### Brief
If a line in the entries contains the word "Arbeit", list it.

(Rendered images with source text)
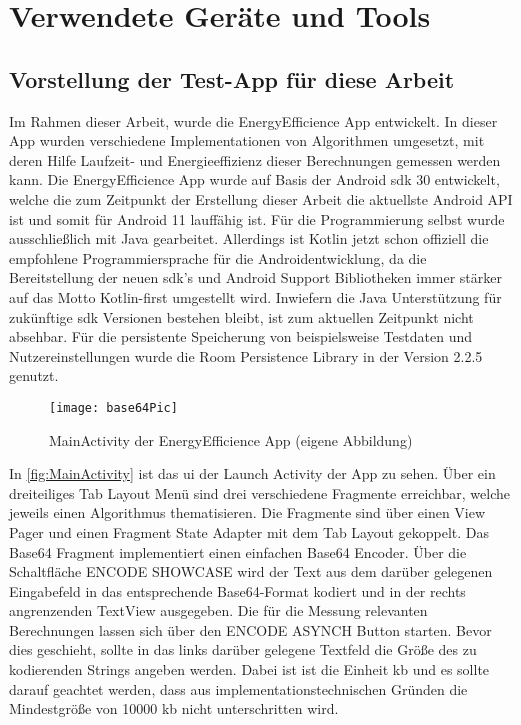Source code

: \chapter{Verwendete Geräte und Tools}
\section{Vorstellung der Test-App für diese Arbeit}
Im Rahmen dieser Arbeit, wurde die \glqq EnergyEfficience\grqq{} App entwickelt. In dieser App wurden verschiedene Implementationen von Algorithmen umgesetzt, mit deren Hilfe Laufzeit- und Energieeffizienz dieser Berechnungen gemessen werden kann.
Die \glqq EnergyEfficience\grqq{} App wurde auf Basis der Android \ac{sdk} 30 entwickelt, welche die zum Zeitpunkt der Erstellung dieser Arbeit die aktuellste Android API ist und somit für Android 11 lauffähig ist. Für die Programmierung selbst wurde ausschließlich mit Java gearbeitet. Allerdings ist Kotlin jetzt schon offiziell die empfohlene Programmiersprache für die Androidentwicklung, da die Bereitstellung der neuen \ac{sdk}'s und Android Support Bibliotheken immer stärker auf das Motto \glqq Kotlin-first\grqq{} \cite{kotlin-first} umgestellt wird. Inwiefern die Java Unterstützung für zukünftige \ac{sdk} Versionen bestehen bleibt, ist zum aktuellen Zeitpunkt nicht absehbar.
Für die persistente Speicherung von beispielsweise Testdaten und Nutzereinstellungen wurde die Room Persistence Library in der Version 2.2.5 genutzt.
\begin{figure}[H]
	\begin{center}	 
	\texttt{[image: base64Pic]}
	\caption{MainActivity der EnergyEfficience App (eigene Abbildung)}
	\label{fig:MainActivity} 
	\end{center}
\end{figure}
In \autoref{fig:MainActivity} ist das \ac{ui} der Launch Activity der App zu sehen. Über ein dreiteiliges Tab Layout Menü sind drei verschiedene Fragmente erreichbar, welche jeweils einen Algorithmus thematisieren. Die Fragmente sind über einen View Pager und einen Fragment State Adapter mit dem Tab Layout gekoppelt. Das Base64 Fragment implementiert einen einfachen Base64 Encoder. Über die Schaltfläche \glqq ENCODE SHOWCASE\grqq{} wird der Text aus dem darüber gelegenen Eingabefeld in das entsprechende Base64-Format kodiert und in der rechts angrenzenden TextView ausgegeben. Die für die Messung relevanten Berechnungen lassen sich über den \glqq ENCODE ASYNCH\grqq{} Button starten. Bevor dies geschieht, sollte in das links darüber gelegene Textfeld die Größe des zu kodierenden Strings angeben werden. Dabei ist ist die Einheit \ac{kb} und es sollte darauf geachtet werden, dass aus implementationstechnischen Gründen die Mindestgröße von 10000 \ac{kb} nicht unterschritten wird.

### Your response
\section{Vorstellung der Test-App für diese Arbeit}
Im Rahmen dieser Arbeit, wurde die \glqq EnergyEfficience\grqq{} App entwickelt. In dieser App wurden verschiedene Implementationen von Algorithmen umgesetzt, mit deren Hilfe Laufzeit- und Energieeffizienz dieser Berechnungen gemessen werden kann.
Die \glqq EnergyEfficience\grqq{} App wurde auf Basis der Android \ac{sdk} 30 entwickelt, welche die zum Zeitpunkt der Erstellung dieser Arbeit die aktuellste Android API ist und somit für Android 11 lauffähig ist. Für die Programmierung selbst wurde ausschließlich mit Java gearbeitet. Allerdings ist Kotlin jetzt schon offiziell die empfohlene Programmiersprache für die Androidentwicklung, da die Bereitstellung der neuen \ac{sdk}'s und Android Support Bibliotheken immer stärker auf das Motto \glqq Kotlin-first\grqq{} \cite{kotlin-first} umgestellt wird. Inwiefern die Java Unterstützung für zukünftige \ac{sdk} Versionen bestehen bleibt, ist zum aktuellen Zeitpunkt nicht absehbar.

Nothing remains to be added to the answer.